Vakfı yayınları kitapçığı
Şale'nin
bodrumunda, kalorifer ve mutfak daireleri, çatı katında küçük oda ve
koridorlar, zemin katında köşkün bakımı ve işleriyle ilgili servis personeline
ait odalar yer almaktadır. Üst kat, toplantı, ağırlama ve servis mekanlarına
ayrılmıştır. Sarkis Balyan'ın yaptığı ikinci kısımdaki 14 odalı dairenin,
İmparator ve İmparatoriçeye ayrıldığı ve özenle döşenmiş olduğu bilinmektedir.
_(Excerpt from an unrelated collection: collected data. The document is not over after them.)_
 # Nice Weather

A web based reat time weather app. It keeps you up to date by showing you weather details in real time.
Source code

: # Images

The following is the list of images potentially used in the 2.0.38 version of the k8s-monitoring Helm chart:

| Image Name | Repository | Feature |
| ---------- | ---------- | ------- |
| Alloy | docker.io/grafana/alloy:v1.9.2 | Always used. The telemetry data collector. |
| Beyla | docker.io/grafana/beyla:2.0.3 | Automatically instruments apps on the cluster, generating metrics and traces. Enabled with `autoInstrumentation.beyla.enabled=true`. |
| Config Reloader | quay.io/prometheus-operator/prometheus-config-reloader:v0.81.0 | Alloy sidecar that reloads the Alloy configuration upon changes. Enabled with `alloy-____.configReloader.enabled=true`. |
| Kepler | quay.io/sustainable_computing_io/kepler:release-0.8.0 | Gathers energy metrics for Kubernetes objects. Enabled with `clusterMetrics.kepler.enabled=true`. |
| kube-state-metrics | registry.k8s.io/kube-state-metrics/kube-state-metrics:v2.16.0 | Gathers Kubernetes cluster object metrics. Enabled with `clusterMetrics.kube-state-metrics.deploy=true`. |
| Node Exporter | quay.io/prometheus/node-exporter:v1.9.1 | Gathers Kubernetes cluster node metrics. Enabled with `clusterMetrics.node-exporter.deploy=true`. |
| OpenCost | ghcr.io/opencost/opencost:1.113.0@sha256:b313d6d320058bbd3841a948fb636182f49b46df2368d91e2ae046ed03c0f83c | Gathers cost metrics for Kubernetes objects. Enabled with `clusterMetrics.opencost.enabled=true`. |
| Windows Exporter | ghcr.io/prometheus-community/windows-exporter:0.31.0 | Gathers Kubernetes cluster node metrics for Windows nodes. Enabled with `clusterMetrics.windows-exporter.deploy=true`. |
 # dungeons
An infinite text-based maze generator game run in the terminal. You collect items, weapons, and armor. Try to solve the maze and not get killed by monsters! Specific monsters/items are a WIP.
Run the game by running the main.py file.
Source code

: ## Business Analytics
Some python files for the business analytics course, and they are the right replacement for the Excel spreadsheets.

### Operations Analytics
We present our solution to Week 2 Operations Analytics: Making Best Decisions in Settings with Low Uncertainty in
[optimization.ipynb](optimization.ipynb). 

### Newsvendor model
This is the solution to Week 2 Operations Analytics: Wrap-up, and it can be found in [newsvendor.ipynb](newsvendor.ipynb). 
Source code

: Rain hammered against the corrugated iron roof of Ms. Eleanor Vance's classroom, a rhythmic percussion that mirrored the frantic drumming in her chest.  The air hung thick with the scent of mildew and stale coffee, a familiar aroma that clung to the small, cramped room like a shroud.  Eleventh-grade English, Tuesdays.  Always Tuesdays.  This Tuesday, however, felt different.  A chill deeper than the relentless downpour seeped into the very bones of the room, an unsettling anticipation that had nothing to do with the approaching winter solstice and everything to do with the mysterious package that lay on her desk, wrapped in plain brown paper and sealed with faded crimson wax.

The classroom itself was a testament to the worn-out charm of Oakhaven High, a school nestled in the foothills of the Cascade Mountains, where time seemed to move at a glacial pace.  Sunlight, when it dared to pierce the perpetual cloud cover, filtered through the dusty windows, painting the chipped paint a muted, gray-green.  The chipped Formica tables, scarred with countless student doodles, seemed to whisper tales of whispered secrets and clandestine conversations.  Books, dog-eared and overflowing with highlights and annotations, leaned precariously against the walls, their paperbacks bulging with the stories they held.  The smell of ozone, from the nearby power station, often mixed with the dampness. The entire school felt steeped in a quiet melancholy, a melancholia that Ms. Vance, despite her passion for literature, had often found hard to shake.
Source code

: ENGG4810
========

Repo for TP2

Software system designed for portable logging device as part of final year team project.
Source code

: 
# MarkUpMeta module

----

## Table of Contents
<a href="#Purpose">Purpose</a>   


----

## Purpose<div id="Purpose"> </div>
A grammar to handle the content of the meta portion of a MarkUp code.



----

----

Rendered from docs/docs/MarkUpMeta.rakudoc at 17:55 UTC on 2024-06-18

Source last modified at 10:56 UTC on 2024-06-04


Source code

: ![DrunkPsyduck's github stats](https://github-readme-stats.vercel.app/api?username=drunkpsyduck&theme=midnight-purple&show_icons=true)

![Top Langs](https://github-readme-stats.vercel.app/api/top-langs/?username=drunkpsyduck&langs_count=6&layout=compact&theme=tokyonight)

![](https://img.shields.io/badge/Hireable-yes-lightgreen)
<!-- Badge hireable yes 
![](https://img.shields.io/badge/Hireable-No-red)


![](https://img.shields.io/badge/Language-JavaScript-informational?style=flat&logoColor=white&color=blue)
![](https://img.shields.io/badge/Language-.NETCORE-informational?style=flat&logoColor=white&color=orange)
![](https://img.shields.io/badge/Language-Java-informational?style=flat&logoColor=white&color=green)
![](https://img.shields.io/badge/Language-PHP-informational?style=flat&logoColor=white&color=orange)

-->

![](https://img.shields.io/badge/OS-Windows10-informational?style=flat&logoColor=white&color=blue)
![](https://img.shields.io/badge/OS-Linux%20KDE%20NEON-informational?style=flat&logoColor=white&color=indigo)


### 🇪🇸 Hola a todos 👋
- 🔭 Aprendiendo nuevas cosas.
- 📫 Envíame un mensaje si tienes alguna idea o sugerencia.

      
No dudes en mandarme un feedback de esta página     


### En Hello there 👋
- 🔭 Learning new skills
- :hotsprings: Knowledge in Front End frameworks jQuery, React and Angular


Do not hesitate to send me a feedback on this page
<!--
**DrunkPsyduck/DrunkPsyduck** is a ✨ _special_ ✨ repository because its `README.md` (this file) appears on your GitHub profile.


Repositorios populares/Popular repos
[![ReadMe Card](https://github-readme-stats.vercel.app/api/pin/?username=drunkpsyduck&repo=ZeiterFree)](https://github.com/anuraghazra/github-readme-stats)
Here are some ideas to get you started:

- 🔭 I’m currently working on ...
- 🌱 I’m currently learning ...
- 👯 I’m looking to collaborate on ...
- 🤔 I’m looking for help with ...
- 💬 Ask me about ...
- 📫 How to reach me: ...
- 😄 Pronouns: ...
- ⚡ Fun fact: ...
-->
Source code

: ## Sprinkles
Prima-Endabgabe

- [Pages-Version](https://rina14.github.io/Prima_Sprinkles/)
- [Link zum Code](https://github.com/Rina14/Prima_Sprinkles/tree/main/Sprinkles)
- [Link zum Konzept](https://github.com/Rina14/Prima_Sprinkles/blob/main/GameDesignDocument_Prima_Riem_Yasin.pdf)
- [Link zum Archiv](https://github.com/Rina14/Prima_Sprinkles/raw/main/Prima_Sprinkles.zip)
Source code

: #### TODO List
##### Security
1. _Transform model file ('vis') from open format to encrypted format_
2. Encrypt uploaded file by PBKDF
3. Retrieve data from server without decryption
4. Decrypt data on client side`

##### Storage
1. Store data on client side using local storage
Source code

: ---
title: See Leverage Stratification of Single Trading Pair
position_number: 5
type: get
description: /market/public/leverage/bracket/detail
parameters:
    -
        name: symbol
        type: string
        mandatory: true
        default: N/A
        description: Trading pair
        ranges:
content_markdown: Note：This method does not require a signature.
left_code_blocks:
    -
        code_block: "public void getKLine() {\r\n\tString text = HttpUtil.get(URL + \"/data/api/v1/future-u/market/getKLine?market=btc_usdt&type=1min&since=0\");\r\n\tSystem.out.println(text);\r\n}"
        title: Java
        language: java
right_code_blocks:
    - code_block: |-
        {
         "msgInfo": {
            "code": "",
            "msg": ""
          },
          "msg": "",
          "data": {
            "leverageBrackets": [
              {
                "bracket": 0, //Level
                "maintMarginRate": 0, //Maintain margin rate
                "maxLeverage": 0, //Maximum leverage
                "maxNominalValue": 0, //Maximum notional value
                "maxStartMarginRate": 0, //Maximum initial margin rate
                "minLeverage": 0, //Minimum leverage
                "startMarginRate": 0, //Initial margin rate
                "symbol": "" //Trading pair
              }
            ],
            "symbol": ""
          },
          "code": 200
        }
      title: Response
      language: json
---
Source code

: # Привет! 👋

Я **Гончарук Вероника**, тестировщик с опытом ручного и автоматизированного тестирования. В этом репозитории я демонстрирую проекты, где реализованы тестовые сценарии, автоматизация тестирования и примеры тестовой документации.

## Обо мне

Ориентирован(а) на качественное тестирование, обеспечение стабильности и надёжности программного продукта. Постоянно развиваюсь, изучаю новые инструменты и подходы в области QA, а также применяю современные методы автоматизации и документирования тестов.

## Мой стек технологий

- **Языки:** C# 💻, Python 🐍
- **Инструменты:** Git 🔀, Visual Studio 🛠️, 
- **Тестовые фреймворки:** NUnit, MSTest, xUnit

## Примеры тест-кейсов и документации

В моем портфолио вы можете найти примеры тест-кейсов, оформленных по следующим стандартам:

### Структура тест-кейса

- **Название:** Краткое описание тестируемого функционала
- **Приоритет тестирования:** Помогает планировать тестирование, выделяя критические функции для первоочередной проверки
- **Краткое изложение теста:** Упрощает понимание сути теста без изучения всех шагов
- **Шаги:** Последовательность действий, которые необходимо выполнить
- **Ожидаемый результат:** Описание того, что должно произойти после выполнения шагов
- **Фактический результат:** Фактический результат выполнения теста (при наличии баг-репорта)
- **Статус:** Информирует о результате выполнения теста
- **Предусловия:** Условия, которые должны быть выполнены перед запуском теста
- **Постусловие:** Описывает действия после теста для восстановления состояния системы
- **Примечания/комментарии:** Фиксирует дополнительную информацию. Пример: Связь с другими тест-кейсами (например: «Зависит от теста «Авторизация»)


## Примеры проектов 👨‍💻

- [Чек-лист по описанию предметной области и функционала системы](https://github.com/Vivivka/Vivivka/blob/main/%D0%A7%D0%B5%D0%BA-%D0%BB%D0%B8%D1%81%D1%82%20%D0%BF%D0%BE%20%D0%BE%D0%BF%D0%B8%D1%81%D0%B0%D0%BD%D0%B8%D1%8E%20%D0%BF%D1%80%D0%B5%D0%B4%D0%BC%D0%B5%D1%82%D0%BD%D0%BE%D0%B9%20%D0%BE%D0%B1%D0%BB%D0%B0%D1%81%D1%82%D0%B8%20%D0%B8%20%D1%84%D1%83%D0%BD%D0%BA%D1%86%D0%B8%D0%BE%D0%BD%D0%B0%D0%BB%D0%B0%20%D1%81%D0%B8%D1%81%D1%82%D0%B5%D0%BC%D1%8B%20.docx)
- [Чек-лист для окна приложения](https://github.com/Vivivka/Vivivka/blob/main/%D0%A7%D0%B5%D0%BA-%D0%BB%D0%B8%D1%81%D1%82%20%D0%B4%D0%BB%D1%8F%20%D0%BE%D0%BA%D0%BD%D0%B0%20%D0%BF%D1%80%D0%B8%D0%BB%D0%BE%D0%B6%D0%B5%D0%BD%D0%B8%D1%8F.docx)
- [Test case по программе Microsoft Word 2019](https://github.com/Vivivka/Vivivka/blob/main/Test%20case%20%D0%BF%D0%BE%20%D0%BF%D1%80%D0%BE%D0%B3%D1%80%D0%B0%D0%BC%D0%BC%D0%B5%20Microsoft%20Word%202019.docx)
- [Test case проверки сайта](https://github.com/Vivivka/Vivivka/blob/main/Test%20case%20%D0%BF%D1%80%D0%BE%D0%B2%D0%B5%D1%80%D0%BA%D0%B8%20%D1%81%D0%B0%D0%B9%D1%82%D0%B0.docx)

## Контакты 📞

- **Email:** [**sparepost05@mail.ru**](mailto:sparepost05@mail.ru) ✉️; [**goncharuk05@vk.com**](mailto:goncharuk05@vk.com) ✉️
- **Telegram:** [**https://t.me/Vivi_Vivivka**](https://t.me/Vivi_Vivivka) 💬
Köşkün üst katta üç, alt kattaysa bir büyük salonu ile toplam altmış odası
vardır.
Salonların en büyüğü 15x30 metre, ikincisi 8x16 metre, üçüncüsü 7.5x13
metre ölçülerindedir. Köşkün üst katta dört, zemin katta beş banyosu ve iki
hamamı bulunmaktadır.
Bütün oda ve salonların zeminleri parkeyle kaplanmış,
tavan ve duvar süslemeleri, birbirinden farklı altın varak ve renkli kalem işleriyle
bezenmiştir. Ayrıca duvarlarında mermer ve mermer taklidi (marmorino)
kullanılmıştır.
Odalar çalışıma (yazı), yemek, yatak, misafir, teşrifat odaları
olarak adlandırılmıştır.
Kaynak; Yıldız Sarayı Şale Kasr-ı Hümâyunu kitapçığı
Yıldız Sarayı
bahçeleri, mimarisi, çevre düzeni ve bitki örtüsüyle bir bütün olarak
algılandığında barok ve manierist dönem mimarisinin bahçe düzenlemesi olan,
grotto rnimarisini hatırlatmaktadır.
Grotto mimarisi bu düzenleme içinde,
özellikle barok bahçe anlayışı içinde uygulanan yapay mağaralar, sünger taşları
ve çeşitli deniz kabuklarıyla bezenmiş, içinde serinlik için çeşitli su
oyunlarının yer aldığı bir bahçe düzenlemesidir.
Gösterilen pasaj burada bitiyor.